Folsom’s plain talk, his unprecedented critical attitude, was obviously out of line. From the rarified atmosphere where official speeches are written came more typical pronouncements, cutting off the rough edges of criticism, soothing public uneasiness, and in effect burying the whole disturbing subject. In his mid-November speech in Oklahoma, Eisenhower set the tone with a positive approach: there was really nothing wrong with American educational methods, the President said, for deficiencies, if they existed, were merely a matter of a temporary lack of emphasis on scientific study. All we needed was a “system of nation wide testing of high school students; a system of incentives for high aptitude students to pursue scientific or professional studies; a program to stimulate good quality teaching of mathematics and science; provision of more laboratory facilities and measures, including fellowships, to increase the output of qualified teachers.” And if the responsibility for developing this fine-sounding formula was vague, so it was intended to be.

With the discussion back on safe ground, good Eisenhower Republicans – or, for that matter, Democrats – hastened to support these words From On High. The New York Times, in its enthusiasm, hailed the President’s speech as a “New Look at Schools.” And in Washington, Commissioner of Education Lawrence G. Derthick assured himself a headline with the sweeping statement that education, in this best of all possible countries, was the best in the world. Some adjustments to new situations might be necessary, Derthick added, but in his view the President’s speech, which presented a “many sided program for education,” covered the essential modifications.

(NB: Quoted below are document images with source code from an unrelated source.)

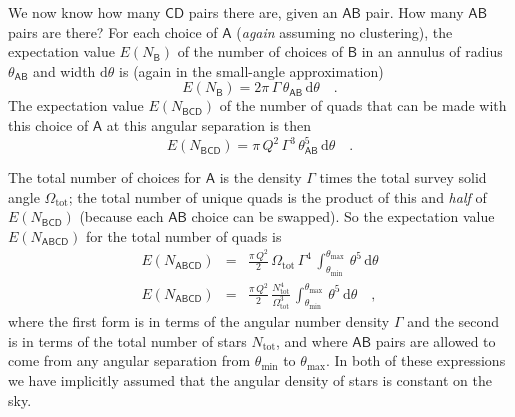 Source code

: \documentclass[letterpaper]{article}
\newcommand{\starlabel}[1]{\mathsf{#1}}
\newcommand{\AAA}{\starlabel{A}}
\newcommand{\BBB}{\starlabel{B}}
\newcommand{\CCC}{\starlabel{C}}
\newcommand{\DDD}{\starlabel{D}}
\newcommand{\thetaAB}{\theta_{\AAA\BBB}}
\newcommand{\dtheta}{\mathrm{d}\theta}
\newcommand{\ENB}{E(N_{\BBB})}
\newcommand{\ENBCD}{E(N_{\BBB\CCC\DDD})}
\newcommand{\ENABCD}{E(N_{\AAA\BBB\CCC\DDD})}
\newcommand{\Ntotal}{N_\mathrm{tot}}
\newcommand{\Omegatotal}{\Omega_\mathrm{tot}}
\newcommand{\thetamin}{\theta_\mathrm{min}}
\newcommand{\thetamax}{\theta_\mathrm{max}}
\begin{document}
We now know how many $\CCC\DDD$ pairs there are, given an $\AAA\BBB$
pair.  How many $\AAA\BBB$ pairs are there?  For each choice of $\AAA$
(\emph{again} assuming no clustering), the expectation value $\ENB$ of
the number of choices of $\BBB$ in an annulus of radius $\thetaAB$ and
width $\dtheta$ is (again in the small-angle approximation)
\begin{equation}
\ENB = 2\pi\,\Gamma\,\thetaAB\,\dtheta \quad .
\end{equation}
The expectation value $\ENBCD$ of the number of quads that can be made
with this choice of $\AAA$ at this angular separation is then
\begin{equation}
\ENBCD = \pi\,Q^2\,\Gamma^3\,\thetaAB^5\,\dtheta \quad .
\end{equation}

The total number of choices for $\AAA$ is the density $\Gamma$ times
the total survey solid angle $\Omegatotal$; the total number of unique
quads is the product of this and \emph{half} of $\ENBCD$ (because each
$\AAA\BBB$ choice can be swapped).  So the expectation value $\ENABCD$
for the total number of quads is
\begin{eqnarray}\displaystyle
\ENABCD & = & \frac{\pi\,Q^2}{2}\,\Omegatotal\,\Gamma^4\,
                \int_{\thetamin}^{\thetamax}\,\theta^5\,\dtheta \\
\ENABCD & = & \frac{\pi\,Q^2}{2}\,\frac{\Ntotal^4}{\Omegatotal^3}\,
                \int_{\thetamin}^{\thetamax}\,\theta^5\,\dtheta \quad ,
\end{eqnarray}
where the first form is in terms of the angular number density
$\Gamma$ and the second is in terms of the total number of stars
$\Ntotal$, and where $\AAA\BBB$ pairs are allowed to come from any
angular separation from $\thetamin$ to $\thetamax$.  In both of these
expressions we have implicitly assumed that the angular density of
stars is constant on the sky.
\end{document}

And Marion B. Folsom? Not surprisingly, his recantation was immediate and complete. Of course, said Folsom, he had not advocated change; there would be no imitation of the Russian system, for to do so would be “tragic to mankind.” (Translation: All hail the glory of “free enterprise!” In this system the state never subsidizes students; private corporations buy them.) The Russian advance, continued Folsom, “had been achieved by the sacrifice of freedom of choice for the individual student and by injecting dictatorial requirements of political conformity which are totally alien to our free way of life.” (Observe: When against his own better judgment a Russian capitulates to the demands of ideological cant, it is “political conformity”; in a similar situation, an American is exercising his “freedom of choice” in our “free way of life.”) American education, Folsom concluded, would continue to stress the development of “broadly educated men who have the intellectual ability and the moral conviction to make those difficult and often unpopular decisions that determine the course of mankind’s advance.” (Interesting statement, that; too bad Secretary Folsom himself lacked the intellectual ability and the moral conviction to continue in an unpopular examination of the real faults in American education.)

With unanimity restored in its ranks, the Administration has submitted an education bill to Congress, a program that restates the points made in Eisenhower’s November speech. The bill asks for an “emergency” program, for federal assistance to scientific study, and for governmental encouragement of potential scientists and science teachers through a limited number of scholarships. And the passage of even this modest request, in a Congress concentrating on defense demands and monumental military appropriations, is, according to the opinions of congressional leaders of both parties, extremely “doubtful.” Thus the furor has died down, the pressure is off, the crisis has passed, and education in the U.S. continues as before. But the fizzle of the “New Look at Schools” has not been entirely wasted; for the critical observer it offers still another picture of the patent phoniness of the Eisenhower Administration.